Existence *
暫くして着いた場所。

物凄い人で溢れ、人がごった返すくらいのショッピングモール。


新しくできた事もあって、日曜日で更に人が増す。

先に昼食をとって、いろんな店を回る。

普段、俺一人じゃなかなか来ない場所。

そこを美咲と回るのも悪くないと思った。


「あ、これ可愛い」


インテリ雑貨で美咲がマグカップを手に取って嬉しそうに見つめてる。


「買ってやるそ」


そう言って俺も同じものを手に取って見つめた。


「いい。自分で買う」

「でたっ、美咲の口癖」


思わず出た言葉と共に美咲を見て笑みを浮かべると、美咲は少しだけ顔を顰めた。


「私の口癖って何?」

「大丈夫。と、自分で買う」

「そんな言ってないよ」

「言ってる。たまには買ってって言えば?」

「その口癖は慣れてない」


困った様に苦笑いする美咲の手にあるコップを俺は取り、会計を済ませる。


「他は?なんかねぇの?」

「うーん…翔は?」

「俺?」

「俺はビールと酒」

「何それ」

「だって、ねぇし。それがあれば何もいらねぇ」

「ほんっと好きだよね。

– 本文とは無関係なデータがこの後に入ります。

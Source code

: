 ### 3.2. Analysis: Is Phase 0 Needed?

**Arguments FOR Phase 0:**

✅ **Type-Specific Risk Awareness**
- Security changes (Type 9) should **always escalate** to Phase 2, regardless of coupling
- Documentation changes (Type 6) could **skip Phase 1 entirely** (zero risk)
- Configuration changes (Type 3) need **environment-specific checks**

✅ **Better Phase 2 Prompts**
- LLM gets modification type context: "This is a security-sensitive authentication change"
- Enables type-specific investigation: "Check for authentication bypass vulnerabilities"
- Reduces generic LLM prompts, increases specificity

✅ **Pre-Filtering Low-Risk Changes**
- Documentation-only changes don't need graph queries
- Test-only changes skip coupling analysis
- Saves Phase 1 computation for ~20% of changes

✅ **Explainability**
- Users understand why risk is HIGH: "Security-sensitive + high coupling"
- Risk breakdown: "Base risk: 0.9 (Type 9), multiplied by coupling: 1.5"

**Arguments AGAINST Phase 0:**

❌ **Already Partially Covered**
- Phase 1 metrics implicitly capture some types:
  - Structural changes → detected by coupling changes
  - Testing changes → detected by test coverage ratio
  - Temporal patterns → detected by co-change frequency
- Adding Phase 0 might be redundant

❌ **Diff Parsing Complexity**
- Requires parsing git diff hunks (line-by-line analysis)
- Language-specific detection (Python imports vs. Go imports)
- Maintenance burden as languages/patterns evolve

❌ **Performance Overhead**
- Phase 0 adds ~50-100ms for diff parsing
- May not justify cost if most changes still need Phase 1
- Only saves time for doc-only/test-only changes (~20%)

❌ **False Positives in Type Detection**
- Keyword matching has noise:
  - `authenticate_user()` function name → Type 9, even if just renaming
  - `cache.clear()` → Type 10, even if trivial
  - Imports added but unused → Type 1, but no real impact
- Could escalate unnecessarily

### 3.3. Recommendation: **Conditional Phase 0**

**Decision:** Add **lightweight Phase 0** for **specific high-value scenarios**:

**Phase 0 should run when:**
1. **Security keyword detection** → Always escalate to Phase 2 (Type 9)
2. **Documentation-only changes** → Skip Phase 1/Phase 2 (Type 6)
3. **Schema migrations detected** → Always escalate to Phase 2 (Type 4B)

酔ったりしないの?」

「んー…そこまで飲んでねぇしな」


ほんと最近は飲む量が減った。

夜の仕事を辞めてから、大量に飲むこともなくなった。

むしろ、もうあれほどは飲めないだろう。


「翔のそこまでって言う量がわかんない」

「適度、適度」

「余計にわかんないし」


呟くように言葉を吐き出す美咲に苦笑いになる。

こう言う機会だから何店舗もある色んな店を見回って、歩いてる時だった。


「…翔くん?」


不意に聞こえた声に視線を向ける。

その声に反応したのは美咲もで。


「え、梨々花。何でこんなとこに居んの?」


俺の隣で美咲は誰?って感じで梨々花をジッと見つめてた。


「あ、今日ね派遣でここの上の店でしてる」

「あー、そうなん?」

「うん。…っと、」


そう言いかけて梨々花の視線が美咲に向かって、俺に向く。


「あ、あぁ…美咲」

「あ、やっぱりそうだったんだ。噂通りの美人さんだ」


そう言って梨々花は頬を緩めて美咲を見つめた。